▶ [TASK ITEM] Word for word, repeat the data that follows. Do not include the pictures.
^^^^
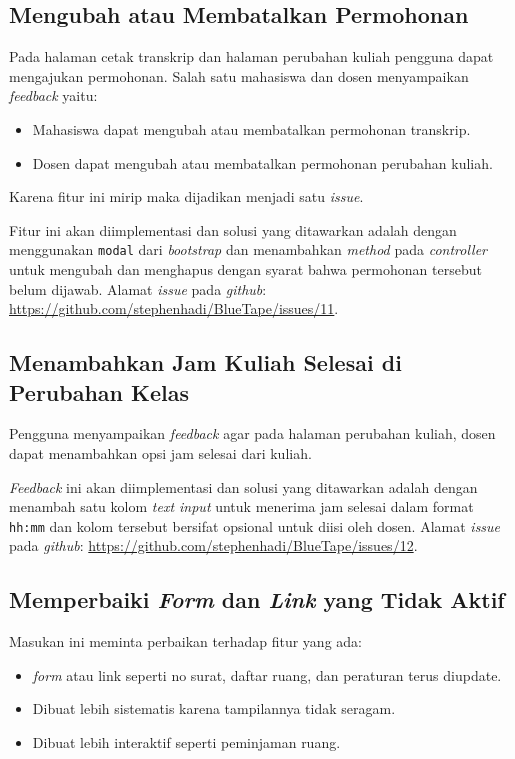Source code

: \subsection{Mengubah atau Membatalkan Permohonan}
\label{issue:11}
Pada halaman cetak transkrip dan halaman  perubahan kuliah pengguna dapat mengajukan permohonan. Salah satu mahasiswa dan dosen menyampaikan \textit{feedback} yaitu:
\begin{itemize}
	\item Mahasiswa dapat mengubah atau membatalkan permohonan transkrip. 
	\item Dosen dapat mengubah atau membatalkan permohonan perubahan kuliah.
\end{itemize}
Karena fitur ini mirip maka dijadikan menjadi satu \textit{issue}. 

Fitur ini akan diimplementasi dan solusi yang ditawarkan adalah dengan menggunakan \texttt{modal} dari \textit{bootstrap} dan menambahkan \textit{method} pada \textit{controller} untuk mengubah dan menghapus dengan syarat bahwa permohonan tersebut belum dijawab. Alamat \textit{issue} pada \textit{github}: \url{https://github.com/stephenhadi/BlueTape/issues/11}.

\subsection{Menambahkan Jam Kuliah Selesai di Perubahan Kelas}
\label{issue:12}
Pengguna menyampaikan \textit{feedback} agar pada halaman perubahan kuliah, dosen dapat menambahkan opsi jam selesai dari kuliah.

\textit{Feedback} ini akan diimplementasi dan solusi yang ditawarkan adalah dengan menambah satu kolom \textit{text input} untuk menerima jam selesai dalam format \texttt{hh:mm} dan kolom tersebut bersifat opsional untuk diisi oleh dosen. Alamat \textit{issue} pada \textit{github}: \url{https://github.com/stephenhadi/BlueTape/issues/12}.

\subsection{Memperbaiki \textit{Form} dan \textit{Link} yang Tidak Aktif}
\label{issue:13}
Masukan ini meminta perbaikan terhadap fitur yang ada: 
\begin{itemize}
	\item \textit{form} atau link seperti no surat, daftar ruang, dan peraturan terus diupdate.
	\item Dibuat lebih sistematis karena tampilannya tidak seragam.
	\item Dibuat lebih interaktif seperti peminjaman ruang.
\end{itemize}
^^^^
▶ [ANSWER TO THIS PROBLEM]
Source code

: \subsection{Mengubah atau Membatalkan Permohonan}
\label{issue:11}
Pada halaman cetak transkrip dan halaman  perubahan kuliah pengguna dapat mengajukan permohonan. Salah satu mahasiswa dan dosen menyampaikan \textit{feedback} yaitu:
\begin{itemize}
	\item Mahasiswa dapat mengubah atau membatalkan permohonan transkrip. 
	\item Dosen dapat mengubah atau membatalkan permohonan perubahan kuliah.
\end{itemize}
Karena fitur ini mirip maka dijadikan menjadi satu \textit{issue}. 

Fitur ini akan diimplementasi dan solusi yang ditawarkan adalah dengan menggunakan \texttt{modal} dari \textit{bootstrap} dan menambahkan \textit{method} pada \textit{controller} untuk mengubah dan menghapus dengan syarat bahwa permohonan tersebut belum dijawab. Alamat \textit{issue} pada \textit{github}: \url{https://github.com/stephenhadi/BlueTape/issues/11}.

\subsection{Menambahkan Jam Kuliah Selesai di Perubahan Kelas}
\label{issue:12}
Pengguna menyampaikan \textit{feedback} agar pada halaman perubahan kuliah, dosen dapat menambahkan opsi jam selesai dari kuliah.

\textit{Feedback} ini akan diimplementasi dan solusi yang ditawarkan adalah dengan menambah satu kolom \textit{text input} untuk menerima jam selesai dalam format \texttt{hh:mm} dan kolom tersebut bersifat opsional untuk diisi oleh dosen. Alamat \textit{issue} pada \textit{github}: \url{https://github.com/stephenhadi/BlueTape/issues/12}.

\subsection{Memperbaiki \textit{Form} dan \textit{Link} yang Tidak Aktif}
\label{issue:13}
Masukan ini meminta perbaikan terhadap fitur yang ada: 
\begin{itemize}
	\item \textit{form} atau link seperti no surat, daftar ruang, dan peraturan terus diupdate.
	\item Dibuat lebih sistematis karena tampilannya tidak seragam.
	\item Dibuat lebih interaktif seperti peminjaman ruang.
\end{itemize}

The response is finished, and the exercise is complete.